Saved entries
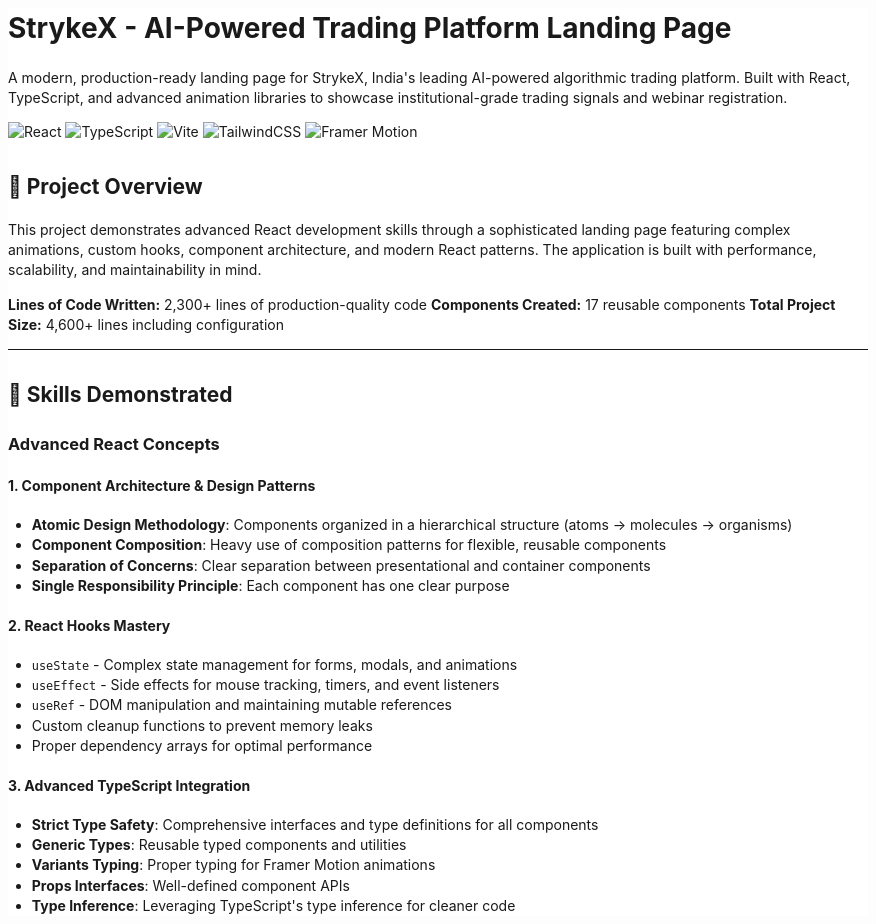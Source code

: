# StrykeX - AI-Powered Trading Platform Landing Page

A modern, production-ready landing page for StrykeX, India's leading AI-powered algorithmic trading platform. Built with React, TypeScript, and advanced animation libraries to showcase institutional-grade trading signals and webinar registration.

![React](https://img.shields.io/badge/React-18.3.1-61DAFB?logo=react)
![TypeScript](https://img.shields.io/badge/TypeScript-5.5.3-3178C6?logo=typescript)
![Vite](https://img.shields.io/badge/Vite-5.4.2-646CFF?logo=vite)
![TailwindCSS](https://img.shields.io/badge/TailwindCSS-3.4.1-06B6D4?logo=tailwindcss)
![Framer Motion](https://img.shields.io/badge/Framer_Motion-12.23.22-FF0055)

## 🚀 Project Overview

This project demonstrates advanced React development skills through a sophisticated landing page featuring complex animations, custom hooks, component architecture, and modern React patterns. The application is built with performance, scalability, and maintainability in mind.

**Lines of Code Written:** 2,300+ lines of production-quality code
**Components Created:** 17 reusable components
**Total Project Size:** 4,600+ lines including configuration

---

## 💼 Skills Demonstrated

### Advanced React Concepts

#### 1. **Component Architecture & Design Patterns**
- **Atomic Design Methodology**: Components organized in a hierarchical structure (atoms → molecules → organisms)
- **Component Composition**: Heavy use of composition patterns for flexible, reusable components
- **Separation of Concerns**: Clear separation between presentational and container components
- **Single Responsibility Principle**: Each component has one clear purpose

#### 2. **React Hooks Mastery**
- `useState` - Complex state management for forms, modals, and animations
- `useEffect` - Side effects for mouse tracking, timers, and event listeners
- `useRef` - DOM manipulation and maintaining mutable references
- Custom cleanup functions to prevent memory leaks
- Proper dependency arrays for optimal performance

#### 3. **Advanced TypeScript Integration**
- **Strict Type Safety**: Comprehensive interfaces and type definitions for all components
- **Generic Types**: Reusable typed components and utilities
- **Variants Typing**: Proper typing for Framer Motion animations
- **Props Interfaces**: Well-defined component APIs
- **Type Inference**: Leveraging TypeScript's type inference for cleaner code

◆ Task goal ◆
Look above for every line with the word "StrykeX" and copy it.

◆ Solution for this problem ◆
:# StrykeX - AI-Powered Trading Platform Landing Page
A modern, production-ready landing page for StrykeX, India's leading AI-powered algorithmic trading platform. Built with React, TypeScript, and advanced animation libraries to showcase institutional-grade trading signals and webinar registration.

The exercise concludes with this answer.